(PROVIDED MATERIAL Opens)
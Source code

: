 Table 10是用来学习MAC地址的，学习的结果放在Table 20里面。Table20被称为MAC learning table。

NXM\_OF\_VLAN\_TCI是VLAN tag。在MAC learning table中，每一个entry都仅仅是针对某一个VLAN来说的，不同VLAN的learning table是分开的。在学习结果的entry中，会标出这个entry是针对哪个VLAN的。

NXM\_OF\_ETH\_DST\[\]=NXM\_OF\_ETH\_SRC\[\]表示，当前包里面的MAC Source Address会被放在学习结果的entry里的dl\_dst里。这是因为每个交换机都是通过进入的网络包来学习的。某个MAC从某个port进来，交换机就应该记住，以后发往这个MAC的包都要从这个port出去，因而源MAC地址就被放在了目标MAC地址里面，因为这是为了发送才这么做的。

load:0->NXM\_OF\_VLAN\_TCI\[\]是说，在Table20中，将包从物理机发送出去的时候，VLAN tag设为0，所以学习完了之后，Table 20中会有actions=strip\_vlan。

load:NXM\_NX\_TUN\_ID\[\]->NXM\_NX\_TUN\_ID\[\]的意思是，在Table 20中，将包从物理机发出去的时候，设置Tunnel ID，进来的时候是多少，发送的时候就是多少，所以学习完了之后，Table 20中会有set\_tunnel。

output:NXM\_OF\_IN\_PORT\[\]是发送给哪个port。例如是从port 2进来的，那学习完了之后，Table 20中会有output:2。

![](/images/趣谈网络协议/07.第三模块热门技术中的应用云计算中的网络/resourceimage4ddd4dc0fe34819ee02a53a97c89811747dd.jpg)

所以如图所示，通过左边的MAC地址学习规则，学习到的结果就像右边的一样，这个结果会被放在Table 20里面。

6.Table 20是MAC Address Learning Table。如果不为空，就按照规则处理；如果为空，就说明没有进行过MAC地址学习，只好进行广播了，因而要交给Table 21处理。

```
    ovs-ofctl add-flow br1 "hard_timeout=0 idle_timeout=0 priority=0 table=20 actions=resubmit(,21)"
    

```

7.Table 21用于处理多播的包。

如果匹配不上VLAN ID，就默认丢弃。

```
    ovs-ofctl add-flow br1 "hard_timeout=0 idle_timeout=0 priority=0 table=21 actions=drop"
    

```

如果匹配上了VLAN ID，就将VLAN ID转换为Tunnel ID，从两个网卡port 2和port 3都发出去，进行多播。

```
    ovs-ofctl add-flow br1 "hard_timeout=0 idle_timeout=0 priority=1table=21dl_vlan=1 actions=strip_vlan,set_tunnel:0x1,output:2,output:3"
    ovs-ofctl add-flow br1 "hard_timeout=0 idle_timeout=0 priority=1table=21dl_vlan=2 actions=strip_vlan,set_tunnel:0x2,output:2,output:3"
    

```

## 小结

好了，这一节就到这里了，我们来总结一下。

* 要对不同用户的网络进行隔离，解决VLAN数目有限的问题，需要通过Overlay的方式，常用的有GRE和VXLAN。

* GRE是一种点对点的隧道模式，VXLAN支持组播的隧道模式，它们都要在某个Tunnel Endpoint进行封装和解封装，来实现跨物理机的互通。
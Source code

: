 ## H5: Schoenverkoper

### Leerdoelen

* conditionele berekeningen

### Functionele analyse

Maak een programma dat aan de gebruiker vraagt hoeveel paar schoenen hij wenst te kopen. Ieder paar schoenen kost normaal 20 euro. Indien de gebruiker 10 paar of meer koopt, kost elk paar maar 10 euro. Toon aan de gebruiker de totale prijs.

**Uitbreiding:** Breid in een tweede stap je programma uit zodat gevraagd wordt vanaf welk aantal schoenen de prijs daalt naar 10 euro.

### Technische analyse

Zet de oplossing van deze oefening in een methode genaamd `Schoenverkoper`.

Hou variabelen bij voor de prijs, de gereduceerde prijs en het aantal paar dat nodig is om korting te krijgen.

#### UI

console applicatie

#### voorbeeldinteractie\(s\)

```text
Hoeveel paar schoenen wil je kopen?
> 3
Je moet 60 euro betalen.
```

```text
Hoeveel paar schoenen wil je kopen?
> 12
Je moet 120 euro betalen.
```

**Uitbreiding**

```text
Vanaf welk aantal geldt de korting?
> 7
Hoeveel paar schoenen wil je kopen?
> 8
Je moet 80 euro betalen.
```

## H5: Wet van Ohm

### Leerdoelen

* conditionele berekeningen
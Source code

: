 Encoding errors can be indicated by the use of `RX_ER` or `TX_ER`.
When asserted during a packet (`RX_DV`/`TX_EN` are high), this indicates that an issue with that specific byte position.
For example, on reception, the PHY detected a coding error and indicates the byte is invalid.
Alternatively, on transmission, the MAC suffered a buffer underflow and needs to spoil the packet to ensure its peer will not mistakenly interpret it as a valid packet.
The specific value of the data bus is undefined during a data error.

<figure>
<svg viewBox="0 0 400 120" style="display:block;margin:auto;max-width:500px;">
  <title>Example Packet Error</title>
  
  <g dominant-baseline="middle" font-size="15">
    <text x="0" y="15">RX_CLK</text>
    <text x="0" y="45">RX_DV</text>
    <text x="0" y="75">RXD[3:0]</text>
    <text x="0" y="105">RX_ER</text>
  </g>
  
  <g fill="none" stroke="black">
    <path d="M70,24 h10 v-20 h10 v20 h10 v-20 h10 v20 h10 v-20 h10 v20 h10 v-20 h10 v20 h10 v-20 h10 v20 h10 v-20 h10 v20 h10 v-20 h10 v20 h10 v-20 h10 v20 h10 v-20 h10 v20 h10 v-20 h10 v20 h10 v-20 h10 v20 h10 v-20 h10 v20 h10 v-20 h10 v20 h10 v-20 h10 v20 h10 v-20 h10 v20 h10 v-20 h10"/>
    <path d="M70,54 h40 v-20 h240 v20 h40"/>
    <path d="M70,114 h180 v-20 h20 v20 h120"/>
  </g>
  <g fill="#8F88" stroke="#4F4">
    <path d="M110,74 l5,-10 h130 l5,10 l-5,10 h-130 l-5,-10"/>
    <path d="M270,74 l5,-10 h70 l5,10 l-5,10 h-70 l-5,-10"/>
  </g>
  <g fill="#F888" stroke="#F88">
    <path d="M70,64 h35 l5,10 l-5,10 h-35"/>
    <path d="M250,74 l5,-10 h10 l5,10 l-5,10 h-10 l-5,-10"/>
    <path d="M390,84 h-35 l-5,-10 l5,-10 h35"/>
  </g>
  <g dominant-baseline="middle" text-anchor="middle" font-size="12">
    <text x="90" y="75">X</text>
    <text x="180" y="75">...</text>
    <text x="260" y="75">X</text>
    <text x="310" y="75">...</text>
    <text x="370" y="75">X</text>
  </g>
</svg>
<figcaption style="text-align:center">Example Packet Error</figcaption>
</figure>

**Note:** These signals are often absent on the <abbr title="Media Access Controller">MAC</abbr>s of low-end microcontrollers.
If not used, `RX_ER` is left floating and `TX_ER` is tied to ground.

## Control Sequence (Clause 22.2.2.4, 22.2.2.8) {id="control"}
(PROVIDED MATERIAL Closes)
» **PROBLEM DESCRIPTION**
Where does the string "korting" appear in the records? Copy every line that holds it.

» **EXERCISE OUTPUT**
Hou variabelen bij voor de prijs, de gereduceerde prijs en het aantal paar dat nodig is om korting te krijgen.
Vanaf welk aantal geldt de korting?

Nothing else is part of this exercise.